Glossary

What is a Content Delivery Network (CDN)?

February 8, 2026

A Content Delivery Network (CDN) is a globally distributed network of servers that caches and delivers your website's static content (images, CSS, JavaScript, fonts) from the server closest to each visitor. This reduces latency and speeds up page load times significantly.

How a CDN Works

Without a CDN, every visitor connects to your origin server, which might be in Germany. A visitor from Australia experiences high latency.
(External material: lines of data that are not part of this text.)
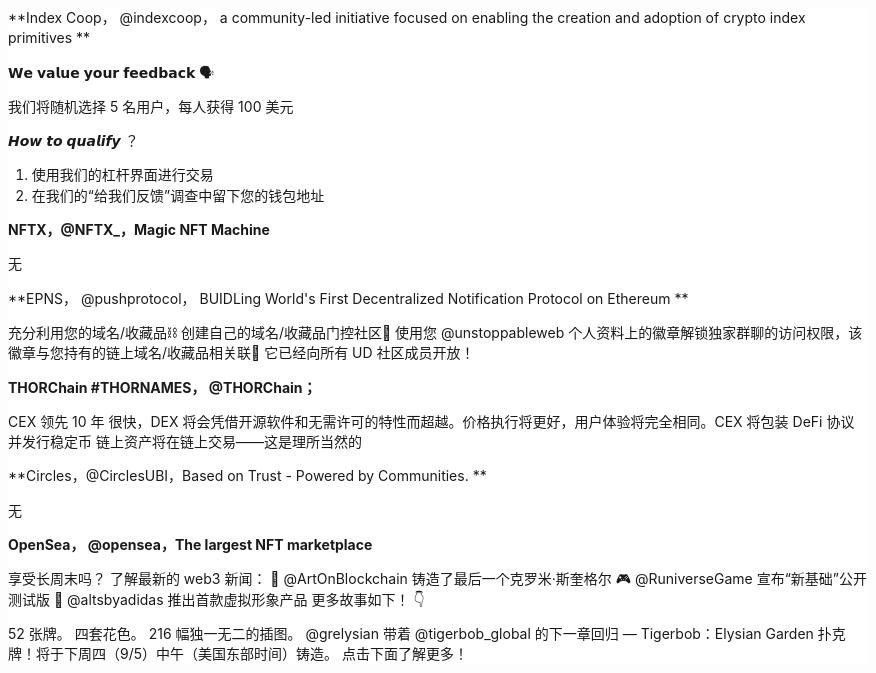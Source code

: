 **Index Coop， @indexcoop， a community-led initiative focused on enabling the creation and adoption of crypto index primitives **

𝗪𝗲 𝘃𝗮𝗹𝘂𝗲 𝘆𝗼𝘂𝗿 𝗳𝗲𝗲𝗱𝗯𝗮𝗰𝗸 🗣️

我们将随机选择 5 名用户，每人获得 100 美元

𝙃𝙤𝙬 𝙩𝙤 𝙦𝙪𝙖𝙡𝙞𝙛𝙮 ？
1. 使用我们的杠杆界面进行交易
2. 在我们的“给我们反馈”调查中留下您的钱包地址

**NFTX，@NFTX_，Magic NFT Machine**

无

**EPNS， @pushprotocol， BUIDLing World's First Decentralized Notification Protocol on Ethereum **

充分利用您的域名/收藏品⛓️
创建自己的域名/收藏品门控社区🔏
使用您
@unstoppableweb
个人资料上的徽章解锁独家群聊的访问权限，该徽章与您持有的链上域名/收藏品相关联💬
它已经向所有 UD 社区成员开放！

**THORChain #THORNAMES， @THORChain；**

CEX 领先 10 年
很快，DEX 将会凭借开源软件和无需许可的特性而超越。价格执行将更好，用户体验将完全相同。CEX 将包装 DeFi 协议并发行稳定币
链上资产将在链上交易——这是理所当然的

**Circles，@CirclesUBI，Based on Trust - Powered by Communities. **

无

**OpenSea， @opensea，The largest NFT marketplace**

享受长周末吗？
了解最新的 web3 新闻：
🌈 
@ArtOnBlockchain
铸造了最后一个克罗米·斯奎格尔
🎮 
@RuniverseGame
宣布“新基础”公开测试版
👟 
@altsbyadidas
推出首款虚拟形象产品
更多故事如下！ 👇

52 张牌。
四套花色。
216 幅独一无二的插图。
@grelysian
带着
@tigerbob_global
的下一章回归 — Tigerbob：Elysian Garden 扑克牌！将于下周四（9/5）中午（美国东部时间）铸造。
点击下面了解更多！ 
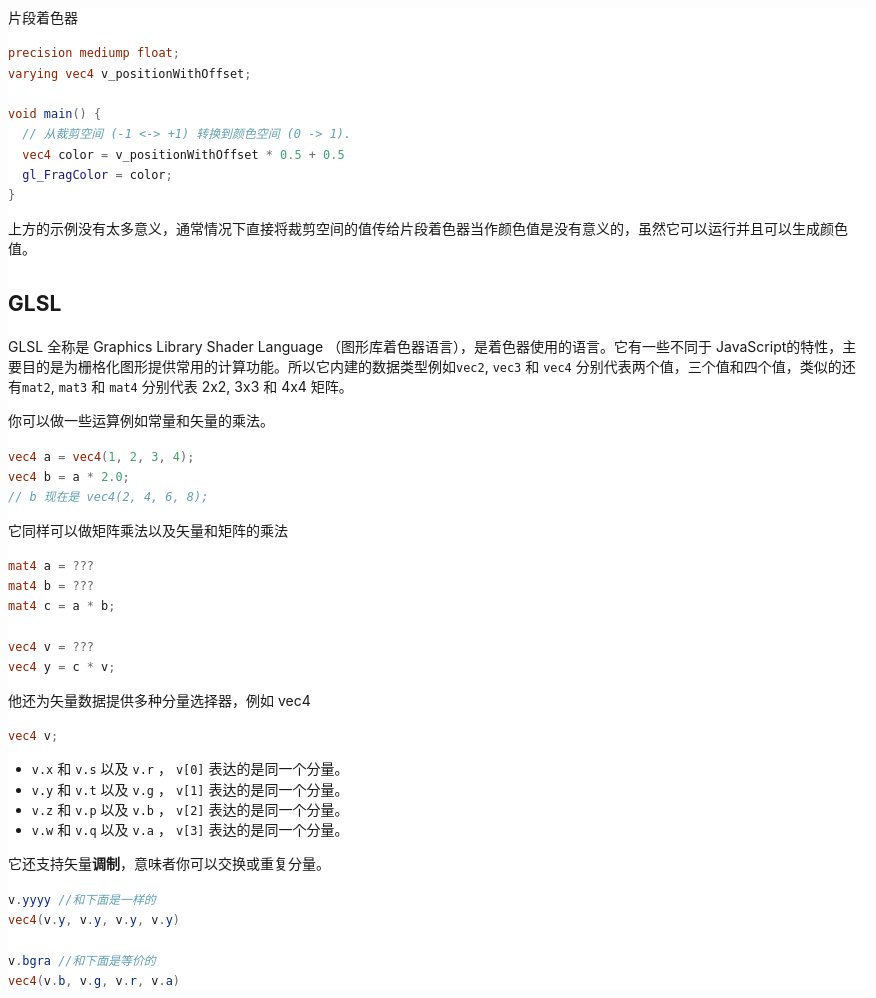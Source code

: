 片段着色器

```glsl
precision mediump float;
varying vec4 v_positionWithOffset;

void main() {
  // 从裁剪空间 (-1 <-> +1) 转换到颜色空间 (0 -> 1).
  vec4 color = v_positionWithOffset * 0.5 + 0.5
  gl_FragColor = color;
}
```

上方的示例没有太多意义，通常情况下直接将裁剪空间的值传给片段着色器当作颜色值是没有意义的，虽然它可以运行并且可以生成颜色值。

## GLSL

GLSL 全称是 Graphics Library Shader Language （图形库着色器语言），是着色器使用的语言。它有一些不同于 JavaScript的特性，主要目的是为栅格化图形提供常用的计算功能。所以它内建的数据类型例如`vec2`, `vec3` 和 `vec4` 分别代表两个值，三个值和四个值，类似的还有`mat2`, `mat3` 和 `mat4` 分别代表 2x2, 3x3 和 4x4 矩阵。

你可以做一些运算例如常量和矢量的乘法。

```glsl
vec4 a = vec4(1, 2, 3, 4);
vec4 b = a * 2.0;
// b 现在是 vec4(2, 4, 6, 8);
```

它同样可以做矩阵乘法以及矢量和矩阵的乘法

```glsl
mat4 a = ???
mat4 b = ???
mat4 c = a * b;

vec4 v = ???
vec4 y = c * v;
```

他还为矢量数据提供多种分量选择器，例如 vec4

```glsl
vec4 v;
```

- `v.x` 和 `v.s` 以及 `v.r` ， `v[0]` 表达的是同一个分量。
- `v.y` 和 `v.t` 以及 `v.g` ， `v[1]` 表达的是同一个分量。
- `v.z` 和 `v.p` 以及 `v.b` ， `v[2]` 表达的是同一个分量。
- `v.w` 和 `v.q` 以及 `v.a` ， `v[3]` 表达的是同一个分量。

它还支持矢量**调制**，意味者你可以交换或重复分量。

```glsl
v.yyyy //和下面是一样的
vec4(v.y, v.y, v.y, v.y)

v.bgra //和下面是等价的
vec4(v.b, v.g, v.r, v.a)
```
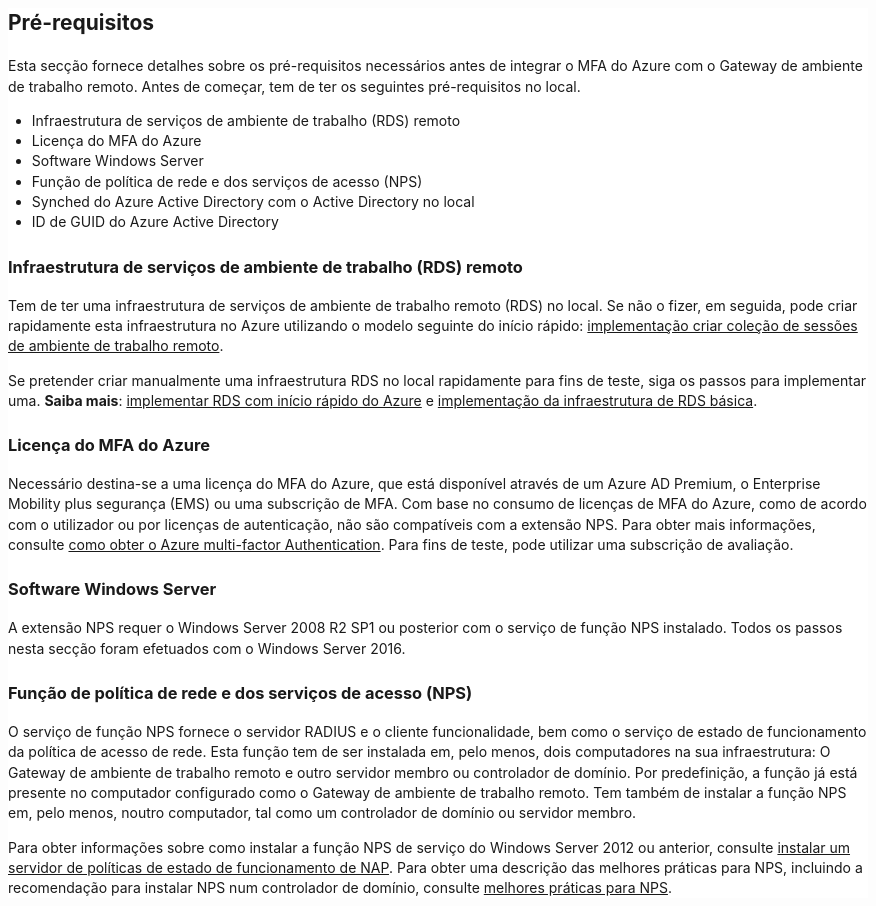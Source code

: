 ## <a name="prerequisites"></a>Pré-requisitos
Esta secção fornece detalhes sobre os pré-requisitos necessários antes de integrar o MFA do Azure com o Gateway de ambiente de trabalho remoto. Antes de começar, tem de ter os seguintes pré-requisitos no local.  

* Infraestrutura de serviços de ambiente de trabalho (RDS) remoto
* Licença do MFA do Azure
* Software Windows Server
* Função de política de rede e dos serviços de acesso (NPS)
* Synched do Azure Active Directory com o Active Directory no local
* ID de GUID do Azure Active Directory

### <a name="remote-desktop-services-rds-infrastructure"></a>Infraestrutura de serviços de ambiente de trabalho (RDS) remoto
Tem de ter uma infraestrutura de serviços de ambiente de trabalho remoto (RDS) no local. Se não o fizer, em seguida, pode criar rapidamente esta infraestrutura no Azure utilizando o modelo seguinte do início rápido: [implementação criar coleção de sessões de ambiente de trabalho remoto](https://github.com/Azure/azure-quickstart-templates/tree/ad20c78b36d8e1246f96bb0e7a8741db481f957f/rds-deployment). 

Se pretender criar manualmente uma infraestrutura RDS no local rapidamente para fins de teste, siga os passos para implementar uma. 
**Saiba mais**: [implementar RDS com início rápido do Azure](https://docs.microsoft.com/windows-server/remote/remote-desktop-services/rds-in-azure) e [implementação da infraestrutura de RDS básica](https://docs.microsoft.com/windows-server/remote/remote-desktop-services/rds-deploy-infrastructure). 

### <a name="azure-mfa-license"></a>Licença do MFA do Azure
Necessário destina-se a uma licença do MFA do Azure, que está disponível através de um Azure AD Premium, o Enterprise Mobility plus segurança (EMS) ou uma subscrição de MFA. Com base no consumo de licenças de MFA do Azure, como de acordo com o utilizador ou por licenças de autenticação, não são compatíveis com a extensão NPS. Para obter mais informações, consulte [como obter o Azure multi-factor Authentication](concept-mfa-licensing.md). Para fins de teste, pode utilizar uma subscrição de avaliação. 

### <a name="windows-server-software"></a>Software Windows Server
A extensão NPS requer o Windows Server 2008 R2 SP1 ou posterior com o serviço de função NPS instalado. Todos os passos nesta secção foram efetuados com o Windows Server 2016.

### <a name="network-policy-and-access-services-nps-role"></a>Função de política de rede e dos serviços de acesso (NPS)
O serviço de função NPS fornece o servidor RADIUS e o cliente funcionalidade, bem como o serviço de estado de funcionamento da política de acesso de rede. Esta função tem de ser instalada em, pelo menos, dois computadores na sua infraestrutura: O Gateway de ambiente de trabalho remoto e outro servidor membro ou controlador de domínio. Por predefinição, a função já está presente no computador configurado como o Gateway de ambiente de trabalho remoto.  Tem também de instalar a função NPS em, pelo menos, noutro computador, tal como um controlador de domínio ou servidor membro.

Para obter informações sobre como instalar a função NPS de serviço do Windows Server 2012 ou anterior, consulte [instalar um servidor de políticas de estado de funcionamento de NAP](https://technet.microsoft.com/library/dd296890.aspx). Para obter uma descrição das melhores práticas para NPS, incluindo a recomendação para instalar NPS num controlador de domínio, consulte [melhores práticas para NPS](https://technet.microsoft.com/library/cc771746).
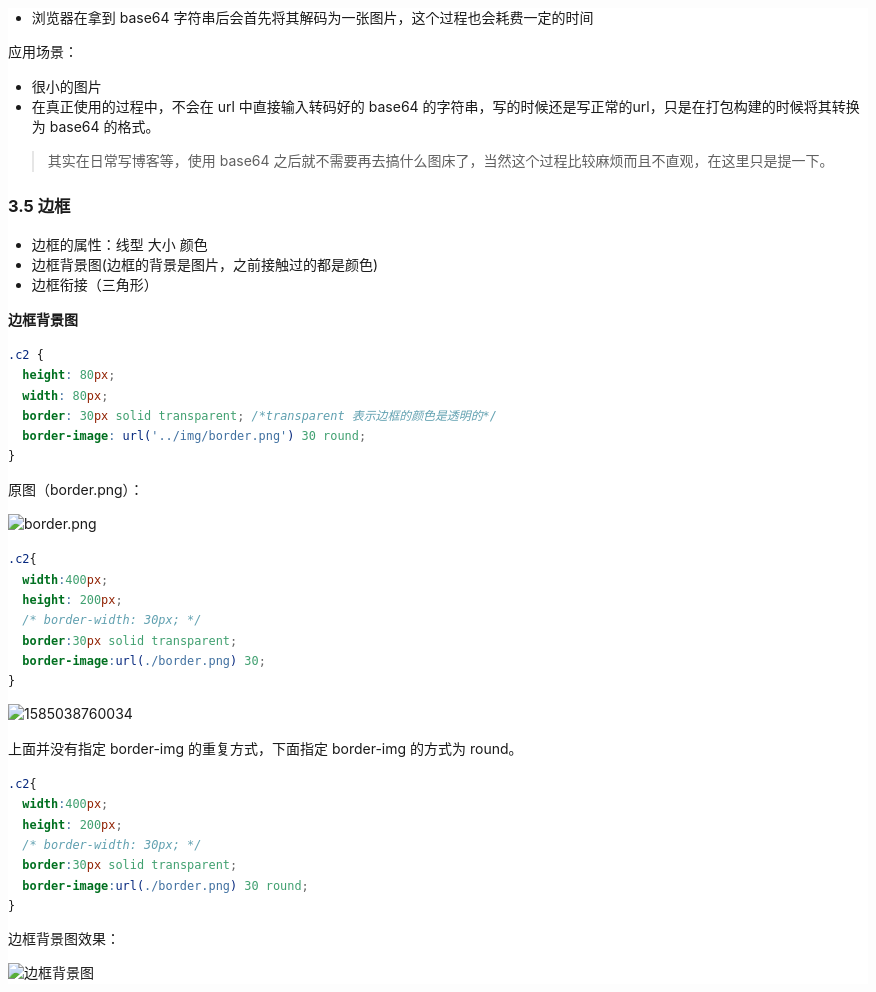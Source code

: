 - 浏览器在拿到 base64 字符串后会首先将其解码为一张图片，这个过程也会耗费一定的时间

应用场景：

- 很小的图片
- 在真正使用的过程中，不会在 url 中直接输入转码好的 base64 的字符串，写的时候还是写正常的url，只是在打包构建的时候将其转换为 base64 的格式。

> 其实在日常写博客等，使用 base64 之后就不需要再去搞什么图床了，当然这个过程比较麻烦而且不直观，在这里只是提一下。

### 3.5 边框

- 边框的属性：线型 大小 颜色
- 边框背景图(边框的背景是图片，之前接触过的都是颜色)
- 边框衔接（三角形）

**边框背景图**

```css
.c2 {
  height: 80px;
  width: 80px;
  border: 30px solid transparent; /*transparent 表示边框的颜色是透明的*/
  border-image: url('../img/border.png') 30 round;
}
```

原图（border.png）：

![border.png](https://imgconvert.csdnimg.cn/aHR0cHM6Ly9yYXcuZ2l0aHVidXNlcmNvbnRlbnQuY29tL2hhcHB5Q29kaW5nMTAyNC9pbWFnZS1ob3N0aW5nL21hc3Rlci9pbWcvYm9yZGVyLnBuZw?x-oss-process=image/format,png)

```css
.c2{
  width:400px;
  height: 200px;
  /* border-width: 30px; */
  border:30px solid transparent;
  border-image:url(./border.png) 30;
}
```

![1585038760034](https://raw.githubusercontent.com/happyCoding1024/image-hosting/master/img/不设置重复方式.png)

上面并没有指定 border-img 的重复方式，下面指定 border-img 的方式为 round。

```css
.c2{
  width:400px;
  height: 200px;
  /* border-width: 30px; */
  border:30px solid transparent;
  border-image:url(./border.png) 30 round;
}
```

边框背景图效果：

![边框背景图](https://imgconvert.csdnimg.cn/aHR0cHM6Ly9yYXcuZ2l0aHVidXNlcmNvbnRlbnQuY29tL2hhcHB5Q29kaW5nMTAyNC9pbWFnZS1ob3N0aW5nL21hc3Rlci9pbWcvJUU4JUJFJUI5JUU2JUExJTg2JUU4JTgzJThDJUU2JTk5JUFGJUU1JTlCJUJFLnBuZw?x-oss-process=image/format,png)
With a CDN:

  1. Your content is cached on edge servers worldwide (called PoPs — Points of Presence).
  2. When a visitor requests your page, the CDN routes them to the nearest edge server.
  3. Static assets are served from the edge; dynamic content still comes from your origin.

Benefits for WordPress

  • Faster page loads — Assets served from nearby servers reduce round-trip time.
  • Lower server load — Your origin server handles fewer requests.
  • DDoS protection — Many CDNs absorb malicious traffic before it reaches your server.
  • Better SEO — Page speed is a Google ranking factor.
  • Global reach — Consistent performance for visitors worldwide.

Popular CDN Providers

  • Cloudflare — Free tier available, includes DNS, WAF, and DDoS protection.
  • BunnyCDN — Affordable, fast, easy to set up.
  • KeyCDN — Pay-as-you-go pricing, good European coverage.
  • Amazon CloudFront — Integrated with AWS ecosystem.

What InspectWP Checks

InspectWP can detect CDN usage through response headers and DNS records. It identifies whether your site uses a CDN provider like Cloudflare, Sucuri, or others.